*** Opening of Data to use ***

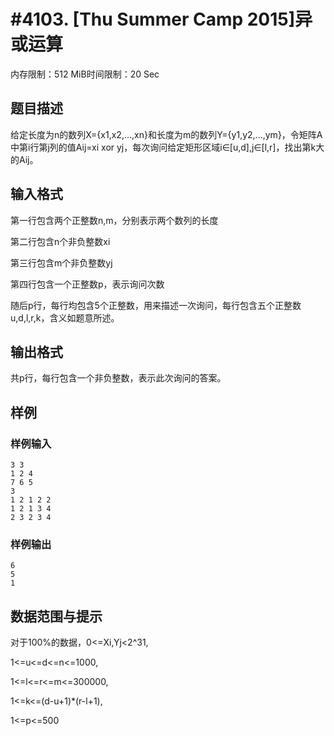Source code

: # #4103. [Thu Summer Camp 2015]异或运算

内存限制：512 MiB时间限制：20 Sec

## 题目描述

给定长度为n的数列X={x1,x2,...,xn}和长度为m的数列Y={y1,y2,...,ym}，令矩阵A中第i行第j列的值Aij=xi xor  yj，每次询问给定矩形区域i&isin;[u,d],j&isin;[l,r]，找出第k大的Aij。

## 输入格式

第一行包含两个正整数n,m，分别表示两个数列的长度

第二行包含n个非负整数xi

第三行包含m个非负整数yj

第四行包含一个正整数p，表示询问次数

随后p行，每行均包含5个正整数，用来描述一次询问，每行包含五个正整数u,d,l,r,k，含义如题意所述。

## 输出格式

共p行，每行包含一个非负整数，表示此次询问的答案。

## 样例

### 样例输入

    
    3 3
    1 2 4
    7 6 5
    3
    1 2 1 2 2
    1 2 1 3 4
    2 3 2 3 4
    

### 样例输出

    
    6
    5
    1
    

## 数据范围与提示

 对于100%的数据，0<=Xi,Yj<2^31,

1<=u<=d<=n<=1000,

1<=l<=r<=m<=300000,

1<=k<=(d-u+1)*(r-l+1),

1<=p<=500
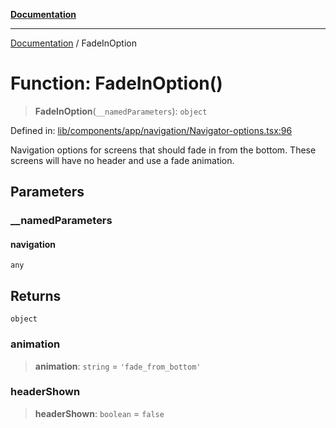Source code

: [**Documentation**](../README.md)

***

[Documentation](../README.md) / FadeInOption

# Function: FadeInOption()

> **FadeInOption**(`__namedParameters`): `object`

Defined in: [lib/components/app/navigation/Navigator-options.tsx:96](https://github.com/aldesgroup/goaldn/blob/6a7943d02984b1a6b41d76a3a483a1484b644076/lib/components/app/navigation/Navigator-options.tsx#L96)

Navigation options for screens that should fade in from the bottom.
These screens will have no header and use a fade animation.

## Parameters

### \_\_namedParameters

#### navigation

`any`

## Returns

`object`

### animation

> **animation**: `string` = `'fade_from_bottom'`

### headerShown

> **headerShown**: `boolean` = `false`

*** Close of Data to use ***
*** Opening of Data to use ***

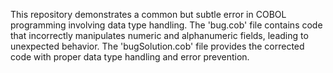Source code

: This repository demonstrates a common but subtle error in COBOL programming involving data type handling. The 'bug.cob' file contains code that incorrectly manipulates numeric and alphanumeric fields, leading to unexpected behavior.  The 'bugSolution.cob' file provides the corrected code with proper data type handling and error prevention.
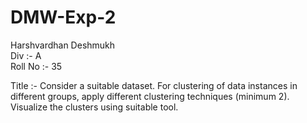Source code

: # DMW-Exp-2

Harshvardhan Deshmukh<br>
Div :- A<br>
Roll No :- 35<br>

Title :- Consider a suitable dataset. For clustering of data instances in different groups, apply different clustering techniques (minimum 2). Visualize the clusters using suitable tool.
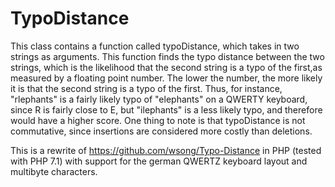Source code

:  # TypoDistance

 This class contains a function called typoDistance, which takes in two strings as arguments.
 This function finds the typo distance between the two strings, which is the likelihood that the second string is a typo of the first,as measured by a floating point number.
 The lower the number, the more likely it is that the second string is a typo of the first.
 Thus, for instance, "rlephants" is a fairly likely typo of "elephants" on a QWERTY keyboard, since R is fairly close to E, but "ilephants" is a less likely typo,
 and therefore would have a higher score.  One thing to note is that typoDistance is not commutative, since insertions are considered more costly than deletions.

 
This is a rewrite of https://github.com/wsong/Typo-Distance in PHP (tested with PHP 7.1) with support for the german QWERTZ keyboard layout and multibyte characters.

*** Close of Data to use ***
*** Opening of Data to use ***

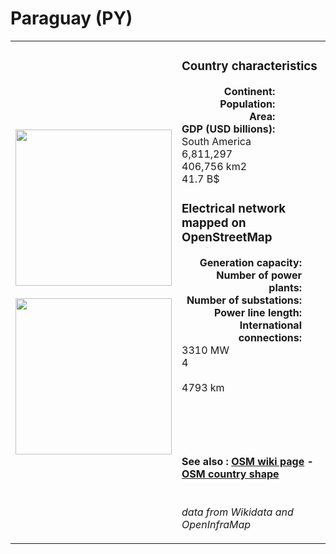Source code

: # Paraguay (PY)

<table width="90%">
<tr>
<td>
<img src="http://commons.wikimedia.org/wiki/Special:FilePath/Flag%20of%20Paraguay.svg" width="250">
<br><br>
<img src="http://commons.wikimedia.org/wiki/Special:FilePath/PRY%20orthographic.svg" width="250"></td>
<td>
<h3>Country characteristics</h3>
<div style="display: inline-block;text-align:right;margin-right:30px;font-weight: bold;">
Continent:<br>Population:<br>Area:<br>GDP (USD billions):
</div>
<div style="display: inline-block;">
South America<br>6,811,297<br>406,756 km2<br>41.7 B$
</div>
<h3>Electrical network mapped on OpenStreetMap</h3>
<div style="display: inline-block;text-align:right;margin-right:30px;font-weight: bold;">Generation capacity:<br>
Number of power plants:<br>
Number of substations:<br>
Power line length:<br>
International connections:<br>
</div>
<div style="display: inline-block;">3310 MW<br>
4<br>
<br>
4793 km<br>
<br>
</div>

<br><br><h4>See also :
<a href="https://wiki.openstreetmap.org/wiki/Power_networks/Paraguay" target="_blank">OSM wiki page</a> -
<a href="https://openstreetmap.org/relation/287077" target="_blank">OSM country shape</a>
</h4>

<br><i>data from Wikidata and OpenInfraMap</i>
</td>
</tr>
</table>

*** Close of Data to use ***

Look above for the line that contains "<h3>Country characteristics</h3>". Starting there, transcribe every line exactly until you have copied the line that contains "Power line length:<br>".

<h3>Country characteristics</h3>
<div style="display: inline-block;text-align:right;margin-right:30px;font-weight: bold;">
Continent:<br>Population:<br>Area:<br>GDP (USD billions):
</div>
<div style="display: inline-block;">
South America<br>6,811,297<br>406,756 km2<br>41.7 B$
</div>
<h3>Electrical network mapped on OpenStreetMap</h3>
<div style="display: inline-block;text-align:right;margin-right:30px;font-weight: bold;">Generation capacity:<br>
Number of power plants:<br>
Number of substations:<br>
Power line length:<br>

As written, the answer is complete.